● **Instructions for the task**
A faithful copy of each entry below is expected, with the images removed.

** Opening Task inputs block **

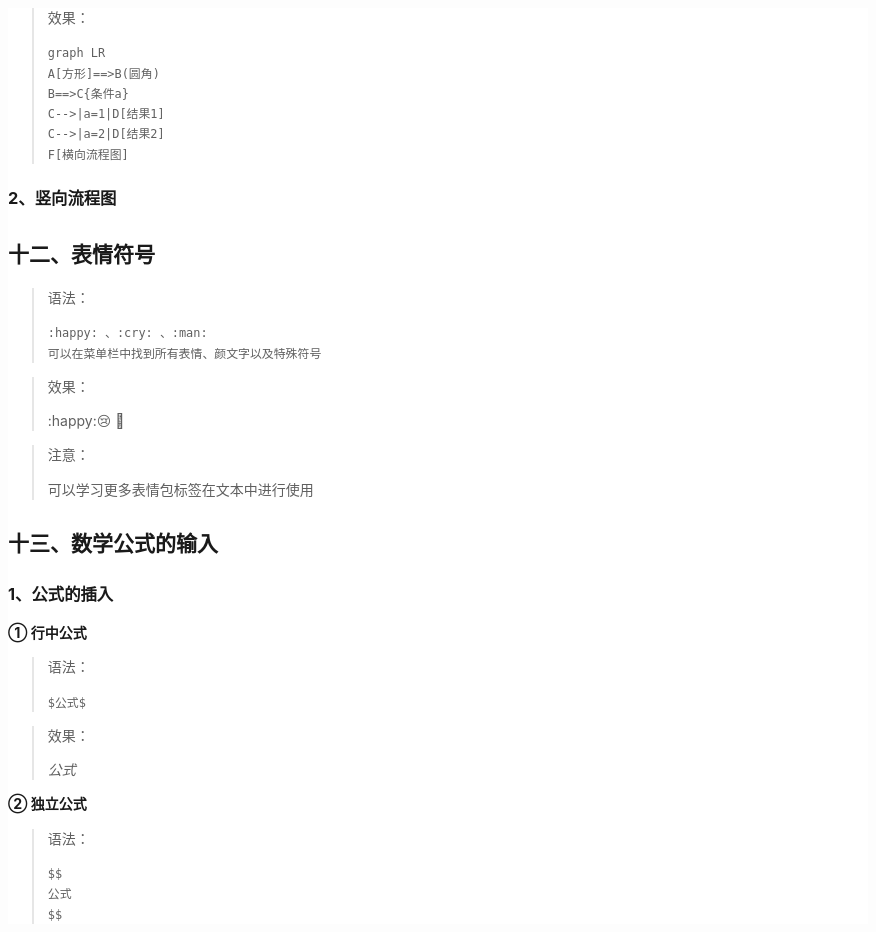 > 效果：
>
> ```mermaid
> graph LR
> A[方形]==>B(圆角)
> B==>C{条件a}
> C-->|a=1|D[结果1]
> C-->|a=2|D[结果2]
> F[横向流程图]
> ```

### 2、竖向流程图

## 十二、表情符号

> 语法：
>
> ```
> :happy: 、:cry: 、:man: 
> 可以在菜单栏中找到所有表情、颜文字以及特殊符号
> ```

> 效果：
>
> :happy::cry: :man:

> 注意：
>
> 可以学习更多表情包标签在文本中进行使用

## 十三、数学公式的输入

### 1、公式的插入

**① 行中公式**

> 语法：
>
> ```
> $公式$
> ```

> 效果：
>
> $公式$

**② 独立公式**

> 语法：
>
> ```
> $$
> 公式
> $$
> ```
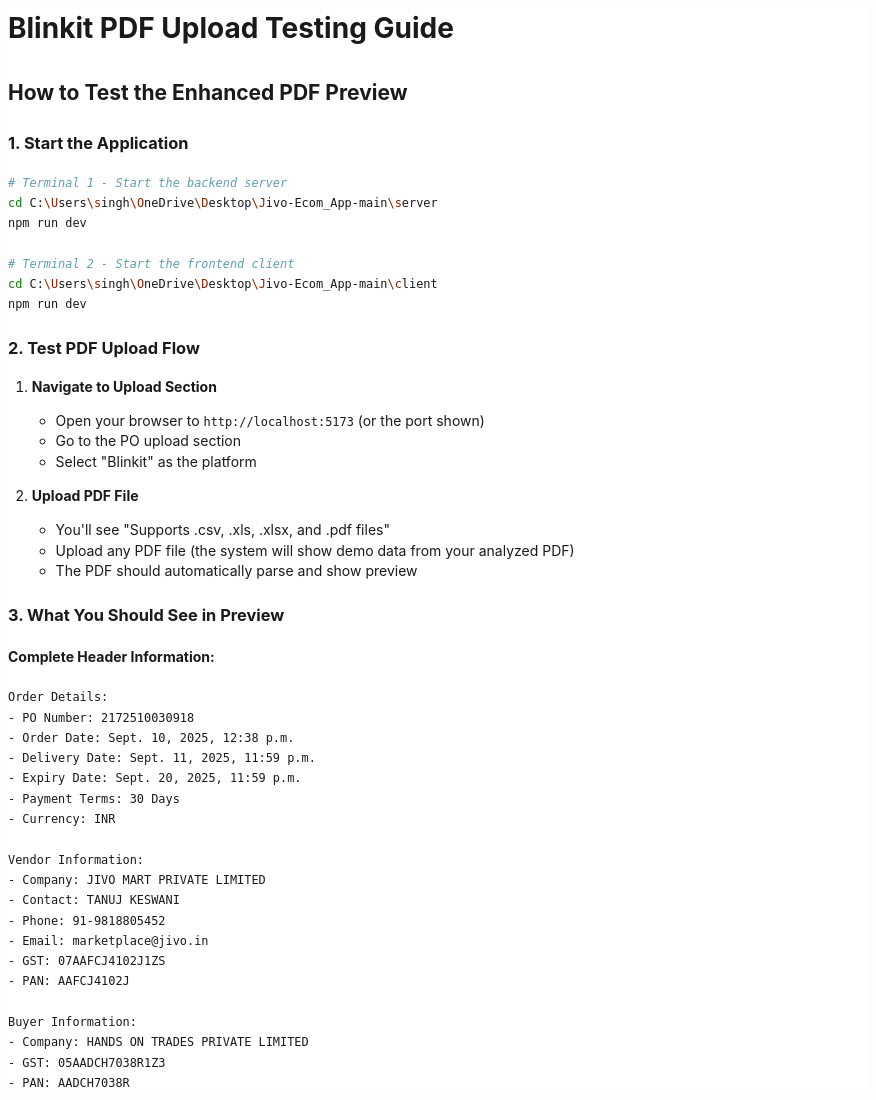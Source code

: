 # Blinkit PDF Upload Testing Guide

## How to Test the Enhanced PDF Preview

### 1. Start the Application

```bash
# Terminal 1 - Start the backend server
cd C:\Users\singh\OneDrive\Desktop\Jivo-Ecom_App-main\server
npm run dev

# Terminal 2 - Start the frontend client
cd C:\Users\singh\OneDrive\Desktop\Jivo-Ecom_App-main\client
npm run dev
```

### 2. Test PDF Upload Flow

1. **Navigate to Upload Section**
   - Open your browser to `http://localhost:5173` (or the port shown)
   - Go to the PO upload section
   - Select "Blinkit" as the platform

2. **Upload PDF File**
   - You'll see "Supports .csv, .xls, .xlsx, and .pdf files"
   - Upload any PDF file (the system will show demo data from your analyzed PDF)
   - The PDF should automatically parse and show preview

### 3. What You Should See in Preview

#### **Complete Header Information:**
```
Order Details:
- PO Number: 2172510030918
- Order Date: Sept. 10, 2025, 12:38 p.m.
- Delivery Date: Sept. 11, 2025, 11:59 p.m.
- Expiry Date: Sept. 20, 2025, 11:59 p.m.
- Payment Terms: 30 Days
- Currency: INR

Vendor Information:
- Company: JIVO MART PRIVATE LIMITED
- Contact: TANUJ KESWANI
- Phone: 91-9818805452
- Email: marketplace@jivo.in
- GST: 07AAFCJ4102J1ZS
- PAN: AAFCJ4102J

Buyer Information:
- Company: HANDS ON TRADES PRIVATE LIMITED
- GST: 05AADCH7038R1Z3
- PAN: AADCH7038R
```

** Closing Task inputs block **

● **Answer space**
 > 效果：
>
> ```mermaid
> graph LR
> A[方形]==>B(圆角)
> B==>C{条件a}
> C-->|a=1|D[结果1]
> C-->|a=2|D[结果2]
> F[横向流程图]
> ```

### 2、竖向流程图

## 十二、表情符号

> 语法：
>
> ```
> :happy: 、:cry: 、:man: 
> 可以在菜单栏中找到所有表情、颜文字以及特殊符号
> ```

> 效果：
>
> :happy::cry: :man:

> 注意：
>
> 可以学习更多表情包标签在文本中进行使用

## 十三、数学公式的输入

### 1、公式的插入

**① 行中公式**

> 语法：
>
> ```
> $公式$
> ```

> 效果：
>
> $公式$

**② 独立公式**

> 语法：
>
> ```
> $$
> 公式
> $$
> ```
Source code

: # Blinkit PDF Upload Testing Guide

## How to Test the Enhanced PDF Preview

### 1. Start the Application

```bash
# Terminal 1 - Start the backend server
cd C:\Users\singh\OneDrive\Desktop\Jivo-Ecom_App-main\server
npm run dev

# Terminal 2 - Start the frontend client
cd C:\Users\singh\OneDrive\Desktop\Jivo-Ecom_App-main\client
npm run dev
```

### 2. Test PDF Upload Flow

1. **Navigate to Upload Section**
   - Open your browser to `http://localhost:5173` (or the port shown)
   - Go to the PO upload section
   - Select "Blinkit" as the platform

2. **Upload PDF File**
   - You'll see "Supports .csv, .xls, .xlsx, and .pdf files"
   - Upload any PDF file (the system will show demo data from your analyzed PDF)
   - The PDF should automatically parse and show preview

### 3. What You Should See in Preview

#### **Complete Header Information:**
```
Order Details:
- PO Number: 2172510030918
- Order Date: Sept. 10, 2025, 12:38 p.m.
- Delivery Date: Sept. 11, 2025, 11:59 p.m.
- Expiry Date: Sept. 20, 2025, 11:59 p.m.
- Payment Terms: 30 Days
- Currency: INR

Vendor Information:
- Company: JIVO MART PRIVATE LIMITED
- Contact: TANUJ KESWANI
- Phone: 91-9818805452
- Email: marketplace@jivo.in
- GST: 07AAFCJ4102J1ZS
- PAN: AAFCJ4102J

Buyer Information:
- Company: HANDS ON TRADES PRIVATE LIMITED
- GST: 05AADCH7038R1Z3
- PAN: AADCH7038R
```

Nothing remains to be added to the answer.